Pasó la disertación de Fernando Niembro por Olavarría, llena de lugares comunes, incongruencias, fuegos artificiales, que remató con una proclama subliminal (y no tanto) del jefe de gobierno porteño.
"Chusmerío barato" dijo alguien en voz baja, cuando se centró en el objeto de la visita, el fútbol y los mundiales. Niembro no dijo nada que no se haya dicho entre bambalinas, pero tan burdo, reprochable y cuestionable como esos manejos de la FIFA, de la AFA, de la corporación arbitral o de la profesión periodística que denunció (en un recinto inapropiado) es enmascarar detrás de la charla sobre un campeonato del mundo un salida de campaña.
En primer lugar fue una falta de respeto al Círculo de Periodistas Deportivos de Olavarría, a los periodistas presentes y a aquellos desprevenidos que fueron creyendo que era una charla futbolera. Ya lo había hecho en Tandil, pocos días atrás, lo volvió a hacer en Olavarría, y seguramente lo hará mañana o pasado cuando el carrusel toque Pergamino y otras ciudades del interior bonaerense.
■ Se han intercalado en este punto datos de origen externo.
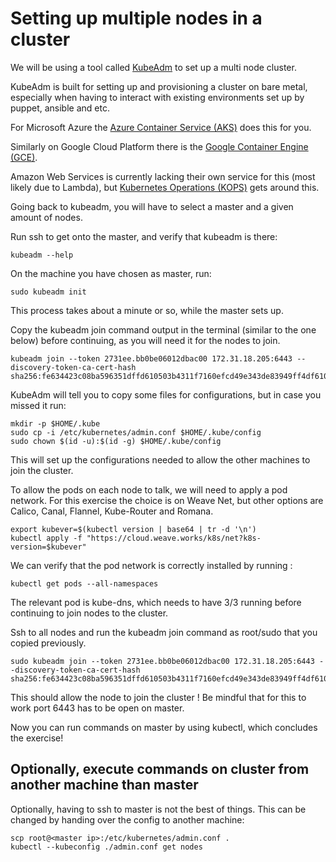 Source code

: # Setting up multiple nodes in a cluster
We will be using a tool called [KubeAdm](https://kubernetes.io/docs/setup/independent/create-cluster-kubeadm/) to set up a multi node cluster. 

KubeAdm is built for setting up and provisioning a cluster on bare metal, especially when having to interact with existing environments set up by puppet, ansible and etc. 

For Microsoft Azure the [Azure Container Service (AKS)](https://docs.microsoft.com/en-us/azure/aks/intro-kubernetes) does this for you. 

Similarly on Google Cloud Platform there is the [Google Container Engine (GCE)](https://cloud.google.com/container-engine/). 

Amazon Web Services is currently lacking their own service for this (most likely due to Lambda), but [Kubernetes Operations (KOPS)](https://github.com/kubernetes/kops) gets around this.

Going back to kubeadm, you will have to select a master and a given amount of nodes.

Run ssh to get onto the master, and verify that kubeadm is there: 
```
kubeadm --help
```

On the machine you have chosen as master, run: 
```
sudo kubeadm init
```

This process takes about a minute or so, while the master sets up. 

Copy the kubeadm join command output in the terminal (similar to the one below) before continuing, as you will need it for the nodes to join.

```
kubeadm join --token 2731ee.bb0be06012dbac00 172.31.18.205:6443 --discovery-token-ca-cert-hash sha256:fe634423c08ba596351dffd610503b4311f7160efcd49e343de83949ff4df610
```

KubeAdm will tell you to copy some files for configurations, but in case you missed it run: 

```
mkdir -p $HOME/.kube
sudo cp -i /etc/kubernetes/admin.conf $HOME/.kube/config
sudo chown $(id -u):$(id -g) $HOME/.kube/config
```

This will set up the configurations needed to allow the other machines to join the cluster. 

To allow the pods on each node to talk, we will need to apply a pod network. For this exercise the choice is on Weave Net, but other options are Calico, Canal, Flannel, Kube-Router and Romana. 

```
export kubever=$(kubectl version | base64 | tr -d '\n')
kubectl apply -f "https://cloud.weave.works/k8s/net?k8s-version=$kubever"
```

We can verify that the pod network is correctly installed by running : 
```
kubectl get pods --all-namespaces
```
The relevant pod is kube-dns, which needs to have 3/3 running before continuing to join nodes to the cluster.

Ssh to all nodes and run the kubeadm join command as root/sudo that you copied previously. 

```
sudo kubeadm join --token 2731ee.bb0be06012dbac00 172.31.18.205:6443 --discovery-token-ca-cert-hash sha256:fe634423c08ba596351dffd610503b4311f7160efcd49e343de83949ff4df610
```

This should allow the node to join the cluster ! Be mindful that for this to work port 6443 has to be open on master.

Now you can run commands on master by using kubectl, which concludes the exercise!

## Optionally, execute commands on cluster from another machine than master
Optionally, having to ssh to master is not the best of things. This can be changed by handing over the config to another machine: 

```
scp root@<master ip>:/etc/kubernetes/admin.conf .
kubectl --kubeconfig ./admin.conf get nodes
``` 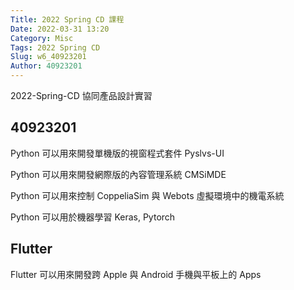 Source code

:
 ```yaml
---
Title: 2022 Spring CD 課程
Date: 2022-03-31 13:20
Category: Misc
Tags: 2022 Spring CD
Slug: w6_40923201
Author: 40923201
---
```


2022-Spring-CD 協同產品設計實習

<!-- PELICAN_END_SUMMARY -->

 40923201
----
Python 可以用來開發單機版的視窗程式套件 Pyslvs-UI

Python 可以用來開發網際版的內容管理系統 CMSiMDE

Python 可以用來控制 CoppeliaSim 與 Webots 虛擬環境中的機電系統

Python 可以用於機器學習 Keras, Pytorch


Flutter
----

Flutter 可以用來開發跨 Apple 與 Android 手機與平板上的 Apps

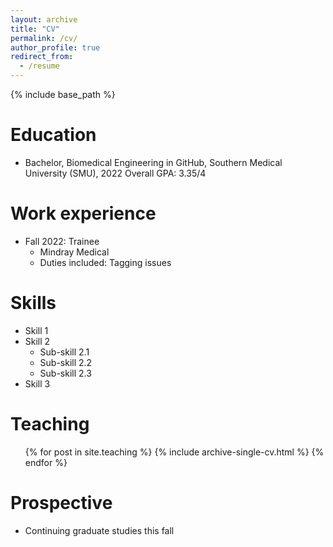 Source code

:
 ```yaml
---
layout: archive
title: "CV"
permalink: /cv/
author_profile: true
redirect_from:
  - /resume
---
```


{% include base_path %}

Education
======
* Bachelor, Biomedical Engineering in GitHub, Southern Medical University (SMU), 2022
  Overall GPA: 3.35/4

Work experience
======
* Fall 2022: Trainee
  * Mindray Medical
  * Duties included: Tagging issues
  
  
Skills
======
* Skill 1
* Skill 2
  * Sub-skill 2.1
  * Sub-skill 2.2
  * Sub-skill 2.3
* Skill 3

<!--Publications
======
  <ul>{% for post in site.publications %}
    {% include archive-single-cv.html %}
  {% endfor %}</ul>
  
Talks
======
  <ul>{% for post in site.talks %}
    {% include archive-single-talk-cv.html %}
  {% endfor %}</ul>-->
  
Teaching
======
  <ul>{% for post in site.teaching %}
    {% include archive-single-cv.html %}
  {% endfor %}</ul>
  
Prospective
======
* Continuing graduate studies this fall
Es el sano juego de la democracia exponer sus proyectos, los ideales, sus cuestionamientos, pero en otro ámbito. No en uno donde se convocó para hablar del fútbol y de su circunstancia.
Así fue hasta un determinado momento; todo muy bien ciudado, muy calculado, Niembro (funcionario de alto rango en el primer gobierno menemista) se decidió a mostrar sus garras.
Como al pasar advirtió de modo inobjetable, con una precisión copernicana, pero también una verdad de Perogrullo, que ninguna Copa del Mundo el alto el día de la final cambia la realidad social, política, económica del país que la gane, y como quien no quiere la cosa tiró al pasar que "dos días después de la final del Mundial, el vicepresidente Boudou tranquilamente podría ser procesado".
Una situación en la que desde hace mucho tiempo se encuentra su jefe político, Mauricio Macri. Que a partir de ese momento se encargaron de ensalzar ya sin disimulos Mac Allister (sobre todo) y Baldassi.